The need to understand the effects of music on our behavior and cognitive processing has become increasingly important (Hallam, Price, & Katsarou, 2002). For example, Hallam el al. developed a study in which children aged from 10 to 12 were evaluated in their school under arousing, unpleasant, calming or relaxing background music. The music labeling was the product of a previous categorization effort made by children of the same age range after several listening sessions. In the experiments, they used mood, arousal, pleasure, emotion, and nostalgia as affective variables. They found that calming music had positive effects on math problems, memory, and pro-social behavior. Whilst arousing, aggressive, and unpleasant music had the opposite effect. Also, they found that the music used in school as a tool to improve learning and behavior could also enhance musical knowledge and thinking. These findings suggest that the effects of music on task performance are mediated through its effects on arousal and mood.

Music affects the listener conduct and emotion, but this condition depends on variables of music design. An increased tempo, for example, has mostly a positive impact in customer feelings (arousal) (Michel, Baumann, & Gayer, 2017) and is consistently related with faster actions (Kämpfe, Sedlmeier, & Renkewitz, 2011). Recently, Michel et al. wrote a systematic literature review in which they studied the effects of the presence or absence of in-store music in multiple service settings. They took into account moderating influences (i.e. age, gender, time of day, and service setting), the design of the music (i.e. physical dimension, preferential dimension, and genre), and customer response as characterised by affect (i.e. emotion, perception of time, and evaluation/satisfaction of service) and behavior (i.e. time spent in-store, purchase intention, sales volume, and patronage behavior). They found that, specifically, in the supermarket setting, an increased musical tempo has both positive and negative effects on customer's emotions (arousal) – depending on the moderating variable gender (male or female). Among the various studies compiled in their review, there are some which address customer behavior in relation to in-store music, focusing on four variables: customer's actual time spent in a store, sales volume, customer's purchase intention (expressed by the intention to purchase a good or service in the future), and customer patronage (revisit or loyalty) behavior. They found that an increased musical tempo has mostly a positive impact on customer emotions.
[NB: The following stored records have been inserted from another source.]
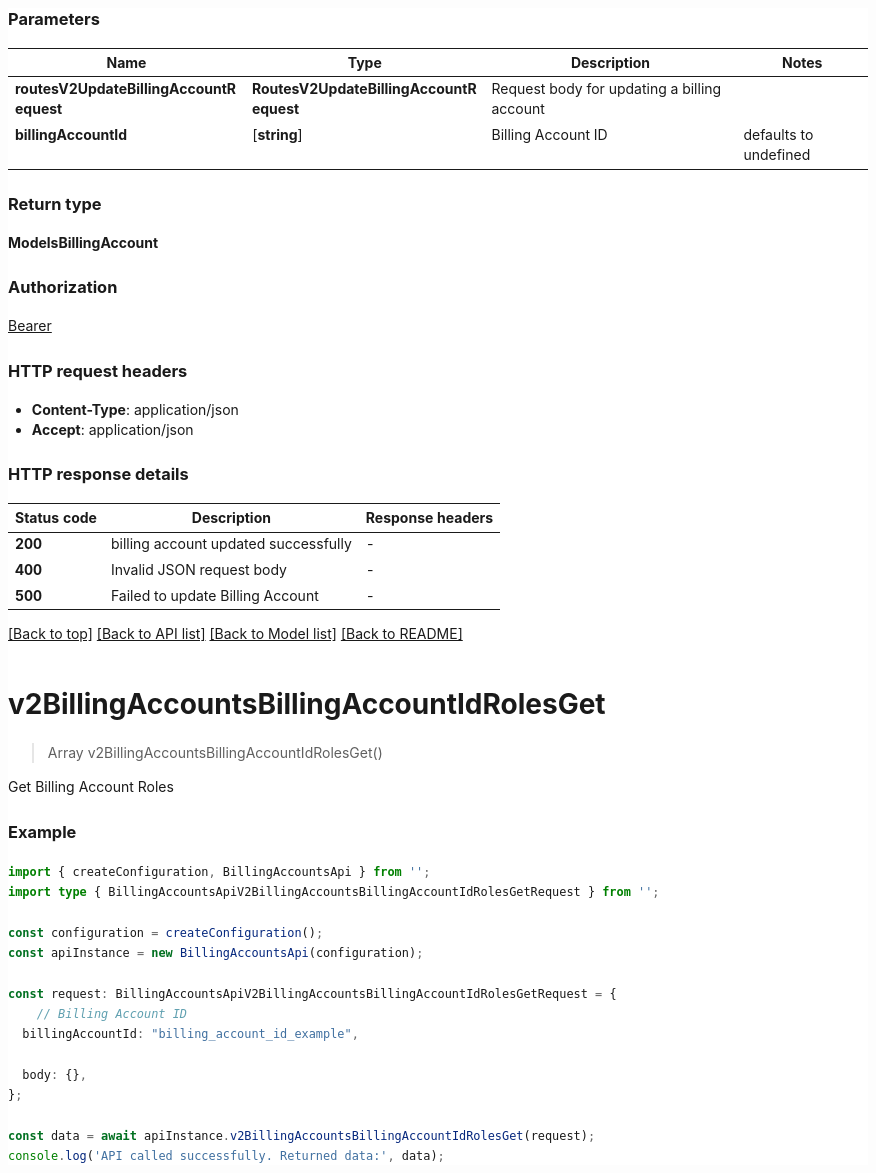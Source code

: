 
### Parameters

Name | Type | Description  | Notes
------------- | ------------- | ------------- | -------------
 **routesV2UpdateBillingAccountRequest** | **RoutesV2UpdateBillingAccountRequest**| Request body for updating a billing account |
 **billingAccountId** | [**string**] | Billing Account ID | defaults to undefined


### Return type

**ModelsBillingAccount**

### Authorization

[Bearer](README.md#Bearer)

### HTTP request headers

 - **Content-Type**: application/json
 - **Accept**: application/json


### HTTP response details
| Status code | Description | Response headers |
|-------------|-------------|------------------|
**200** | billing account updated successfully |  -  |
**400** | Invalid JSON request body |  -  |
**500** | Failed to update Billing Account |  -  |

[[Back to top]](#) [[Back to API list]](README.md#documentation-for-api-endpoints) [[Back to Model list]](README.md#documentation-for-models) [[Back to README]](README.md)

# **v2BillingAccountsBillingAccountIdRolesGet**
> Array<ModelsBillingAccountRole> v2BillingAccountsBillingAccountIdRolesGet()

Get Billing Account Roles

### Example


```typescript
import { createConfiguration, BillingAccountsApi } from '';
import type { BillingAccountsApiV2BillingAccountsBillingAccountIdRolesGetRequest } from '';

const configuration = createConfiguration();
const apiInstance = new BillingAccountsApi(configuration);

const request: BillingAccountsApiV2BillingAccountsBillingAccountIdRolesGetRequest = {
    // Billing Account ID
  billingAccountId: "billing_account_id_example",
  
  body: {},
};

const data = await apiInstance.v2BillingAccountsBillingAccountIdRolesGet(request);
console.log('API called successfully. Returned data:', data);
```
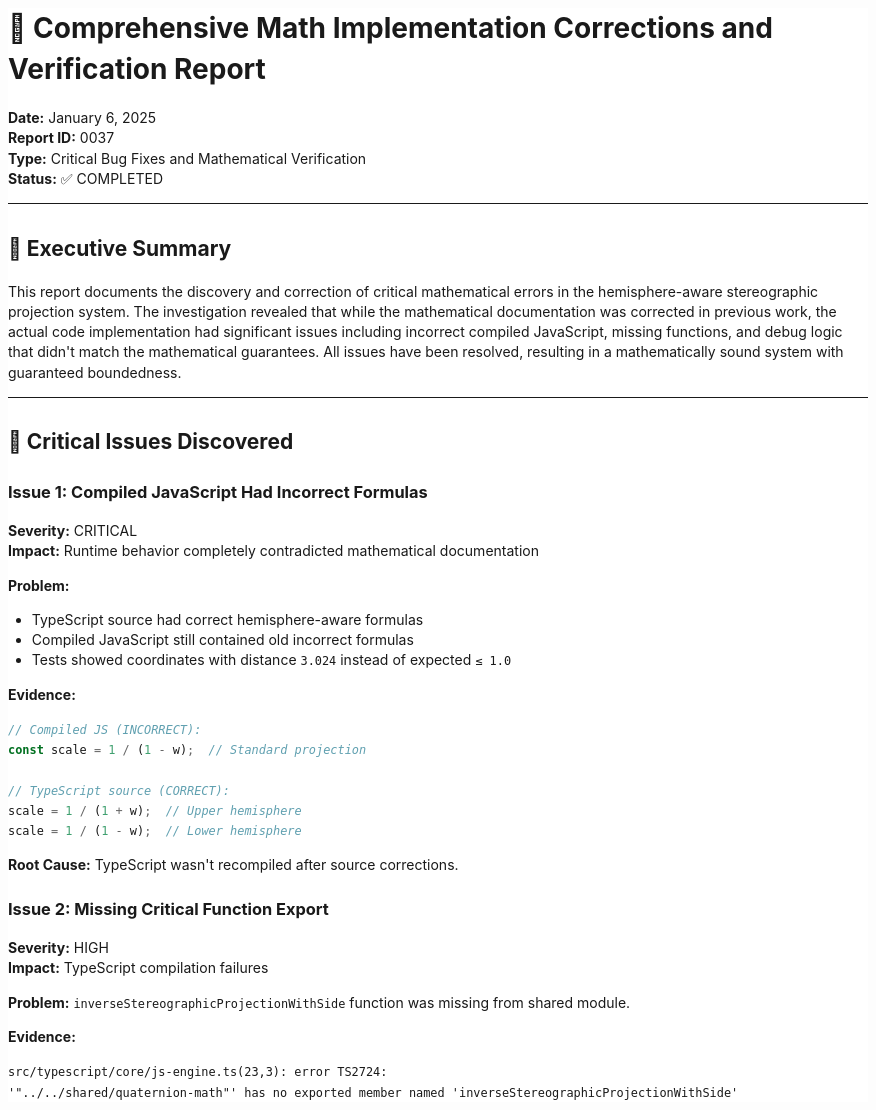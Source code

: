 # 🔧 Comprehensive Math Implementation Corrections and Verification Report

**Date:** January 6, 2025  
**Report ID:** 0037  
**Type:** Critical Bug Fixes and Mathematical Verification  
**Status:** ✅ COMPLETED  

---

## 🎯 **Executive Summary**

This report documents the discovery and correction of critical mathematical errors in the hemisphere-aware stereographic projection system. The investigation revealed that while the mathematical documentation was corrected in previous work, the actual code implementation had significant issues including incorrect compiled JavaScript, missing functions, and debug logic that didn't match the mathematical guarantees. All issues have been resolved, resulting in a mathematically sound system with guaranteed boundedness.

---

## 🚨 **Critical Issues Discovered**

### **Issue 1: Compiled JavaScript Had Incorrect Formulas**
**Severity:** CRITICAL  
**Impact:** Runtime behavior completely contradicted mathematical documentation

**Problem:** 
- TypeScript source had correct hemisphere-aware formulas
- Compiled JavaScript still contained old incorrect formulas
- Tests showed coordinates with distance `3.024` instead of expected `≤ 1.0`

**Evidence:**
```javascript
// Compiled JS (INCORRECT):
const scale = 1 / (1 - w);  // Standard projection

// TypeScript source (CORRECT):
scale = 1 / (1 + w);  // Upper hemisphere
scale = 1 / (1 - w);  // Lower hemisphere
```

**Root Cause:** TypeScript wasn't recompiled after source corrections.

### **Issue 2: Missing Critical Function Export**
**Severity:** HIGH  
**Impact:** TypeScript compilation failures

**Problem:** `inverseStereographicProjectionWithSide` function was missing from shared module.

**Evidence:**
```
src/typescript/core/js-engine.ts(23,3): error TS2724: 
'"../../shared/quaternion-math"' has no exported member named 'inverseStereographicProjectionWithSide'
```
The analysis of the effects of background music on general behavior, cognitive processing and emotion revealed that tempo of background music has a strong impact on behavior: faster tempo consistently correlates with faster behavior (Kämpfe, Sedlmeier, & Renkewitz, 2011). In this respect, background music had a small but positive impact on sports performance. However, apparently, on average, background music slightly impaired memory processes and text understanding; reading tasks might be more disturbed by vocal than by instrumental music. One potential approach used for explaining this impact assumes that an increase in the activation of one brain hemisphere decreases the activation of the other hemisphere.